William S. Paley, the head of CBS Radio, took an interest in Crosby after hearing his record “I Surrender Dear” and wanted him signed immediately. After a background check, Paley’s aides explained that Crosby had a history of unreliability - he had been a heavy partier, and done time in jail for drunk driving. All this aside, Paley still wanted Crosby signed.

Crosby brought his lawyer to New York and negotiated a radio contract with CBS calling for a minimum $1,500 a week -- an outrageous price for 1931. Within a matter of weeks, Crosby was the hottest singing sensation on radio. He had a new style of popular singing that the critics called crooning. The style was easygoing and intimate, unlike the dominant style of the '20s that emphasized volume and masculinity.

Throughout the '30s and '40s Crosby's influence on popular singing was enormous. Most male singers who emerged during the period borrowed heavily from Crosby. The most famous imitator of all was Frank Sinatra.

Sinatra grew up with a picture of Crosby in his room, and in 1935 met his idol briefly backstage at a Newark club. They would not meet again for almost a decade, when Sinatra would be contending for Crosby's throne.
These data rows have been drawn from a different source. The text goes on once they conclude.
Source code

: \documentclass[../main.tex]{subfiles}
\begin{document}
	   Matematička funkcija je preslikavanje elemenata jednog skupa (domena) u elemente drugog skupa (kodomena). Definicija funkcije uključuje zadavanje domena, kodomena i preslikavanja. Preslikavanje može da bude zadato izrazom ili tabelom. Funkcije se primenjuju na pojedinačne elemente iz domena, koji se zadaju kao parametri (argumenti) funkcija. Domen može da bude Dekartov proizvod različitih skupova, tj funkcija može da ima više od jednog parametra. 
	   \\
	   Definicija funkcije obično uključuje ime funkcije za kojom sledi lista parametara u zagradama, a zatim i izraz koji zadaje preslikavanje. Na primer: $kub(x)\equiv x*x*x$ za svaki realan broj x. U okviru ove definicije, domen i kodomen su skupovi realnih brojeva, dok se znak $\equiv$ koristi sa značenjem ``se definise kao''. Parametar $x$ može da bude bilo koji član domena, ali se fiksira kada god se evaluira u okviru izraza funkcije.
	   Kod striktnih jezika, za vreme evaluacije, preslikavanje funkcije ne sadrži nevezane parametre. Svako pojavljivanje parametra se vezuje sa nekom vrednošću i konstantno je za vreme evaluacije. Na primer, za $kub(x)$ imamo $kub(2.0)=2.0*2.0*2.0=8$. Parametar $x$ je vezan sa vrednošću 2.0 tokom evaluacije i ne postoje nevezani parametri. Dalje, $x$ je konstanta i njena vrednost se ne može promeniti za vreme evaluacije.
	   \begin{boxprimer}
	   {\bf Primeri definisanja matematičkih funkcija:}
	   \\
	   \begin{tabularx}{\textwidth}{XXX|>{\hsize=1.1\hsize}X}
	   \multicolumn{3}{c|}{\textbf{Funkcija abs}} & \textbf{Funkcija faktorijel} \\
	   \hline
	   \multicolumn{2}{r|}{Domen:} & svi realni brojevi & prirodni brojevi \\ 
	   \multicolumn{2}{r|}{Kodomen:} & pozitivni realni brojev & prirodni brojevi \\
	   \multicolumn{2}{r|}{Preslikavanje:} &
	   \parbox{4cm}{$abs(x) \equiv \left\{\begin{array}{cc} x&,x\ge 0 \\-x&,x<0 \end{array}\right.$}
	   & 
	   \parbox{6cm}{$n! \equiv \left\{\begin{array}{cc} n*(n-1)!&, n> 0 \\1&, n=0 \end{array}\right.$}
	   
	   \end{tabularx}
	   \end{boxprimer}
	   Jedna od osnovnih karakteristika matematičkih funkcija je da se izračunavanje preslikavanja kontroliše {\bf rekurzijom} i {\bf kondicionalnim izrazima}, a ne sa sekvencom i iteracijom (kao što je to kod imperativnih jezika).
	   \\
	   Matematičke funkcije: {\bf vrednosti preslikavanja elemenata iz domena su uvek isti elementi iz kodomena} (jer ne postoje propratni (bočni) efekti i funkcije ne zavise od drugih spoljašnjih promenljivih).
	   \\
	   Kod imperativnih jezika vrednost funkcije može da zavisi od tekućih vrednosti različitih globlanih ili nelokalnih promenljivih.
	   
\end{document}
Sinatra decided early not merely to imitate Crosby, but to develop his own style. In a 1965 article, Sinatra explained: "When I started singing in the mid-1930s everybody was trying to copy the Crosby style -- the casual kind of raspy sound in the throat. Bing was on top, and a bunch of us ... were trying to break in. It occurred to me that maybe the world didn't need another Crosby. I decided to experiment a little and come up with something different." By 1942 when Sinatra broke away from the Tommy Dorsey Band to start a solo career, he had developed a style totally unique, that drove women crazy.

The girls never swooned and screamed when Crosby sang, as Sinatra had a frailty, innocence and vulnerability that evoked the passions of the young females. Some older listeners, however, rejected Sinatra's gentle sighing, moaning and mooing as not real singing. Crosby took Sinatra more seriously, complaining: "Frank Sinatra is the kind of singer who comes along once in a lifetime -- but why did it have to be my lifetime!"
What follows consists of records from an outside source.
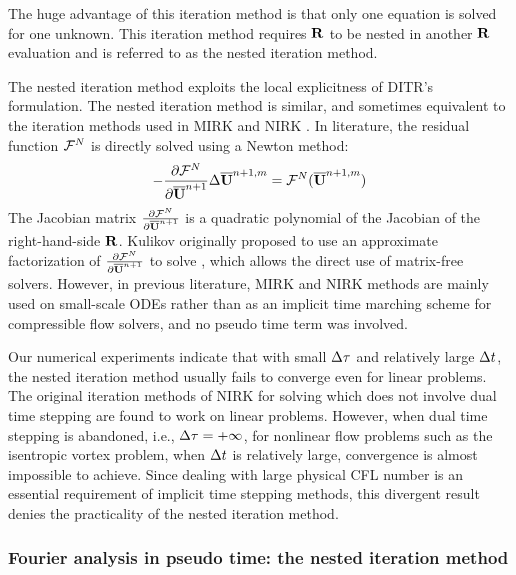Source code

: The huge advantage of this iteration method is 
that only one equation is solved for one unknown.
This iteration method requires $\mathbf{R}$ to be nested in another $\mathbf{R}$ evaluation and
is referred to as the nested iteration method.

The nested iteration method exploits the
local explicitness of DITR's formulation.
The nested iteration method is similar, and sometimes equivalent to
the iteration methods used in MIRK \cite{cash1975classMIRKOrig,cash1977clasMIRK1,cash1982monoMIRK2}
and NIRK \cite{kulikov2006familyNIRKOrig,kulikov2009adaptive,kulikov2007asymptotic}.
In literature, the residual function $\mathcal{F}^N$ is directly
solved using a Newton method:
\begin{equation}
    -\partialderivative{\FF^N}{\uu^{n+1}}
    \inc\uu^{n+1,m} = \FF^N(\uu^{n+1,m})
    \label{eq:abstractNewtonNestedNoTau}
\end{equation}
The Jacobian matrix $\partialderivative{\FF^N}{\uu^{n+1}}$
is a quadratic polynomial of the Jacobian of the right-hand-side $\mathbf{R}$.
Kulikov originally proposed to use an approximate factorization \cite{kulikov2006familyNIRKOrig}
of $\partialderivative{\FF^N}{\uu^{n+1}}$ to solve ,
which allows the direct use of matrix-free solvers.
However, in previous literature, 
MIRK and NIRK methods are mainly used on small-scale
ODEs rather than as an implicit time marching scheme 
for compressible flow solvers,
and no pseudo time term was involved.

Our numerical experiments indicate that with small ${\Delta}\tau$
and relatively large ${\Delta} t$,
the nested iteration method 
usually fails to converge even for linear problems.
The original iteration methods of NIRK for solving
which does not involve dual time stepping
are found to work on linear problems.
However,  when dual time stepping is abandoned, i.e., ${\Delta} \tau=+\infty$,
for nonlinear flow problems such as the isentropic vortex problem,
when ${\Delta} t$ is relatively large, convergence is almost impossible
to achieve.
Since dealing with large physical CFL number
is an essential requirement of implicit
time stepping methods,
this divergent result denies the practicality of the
nested iteration method.






\subsubsection{Fourier analysis in pseudo time: the nested iteration method}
So the battle began -- the Swooner vs. the Crooner -- and the radio would be the battlefield. Crosby launched the attack saying, "Frankie weighed seven pounds at birth and has been losing ever since. When he went to school he didn't dare turn sideways for fear the teacher would mark him absent." Asked if Frank could be one of his boys, Bing replied, "Naw! Mine are all living." Sinatra counterattacked by reminding folks of Crosby's receding hairline, his colourblindness, gaudy clothes, and his spread around the middle. The feud climaxed when an angry female fan of Bing's plunged an icepick into a loyal Sinatra worshiper. After that, the two stars began to cool it.

The years that followed the feud saw Sinatra's career take a sudden nosedive beginning about 1947. In the early '50s he had neither a recording nor a movie contract. He then proceeded to make one of the most remarkable comebacks in show business history. Meanwhile, Crosby's career continued steady throughout the '40s and early '50s, and then began a decline brought on by age and rock 'n' roll.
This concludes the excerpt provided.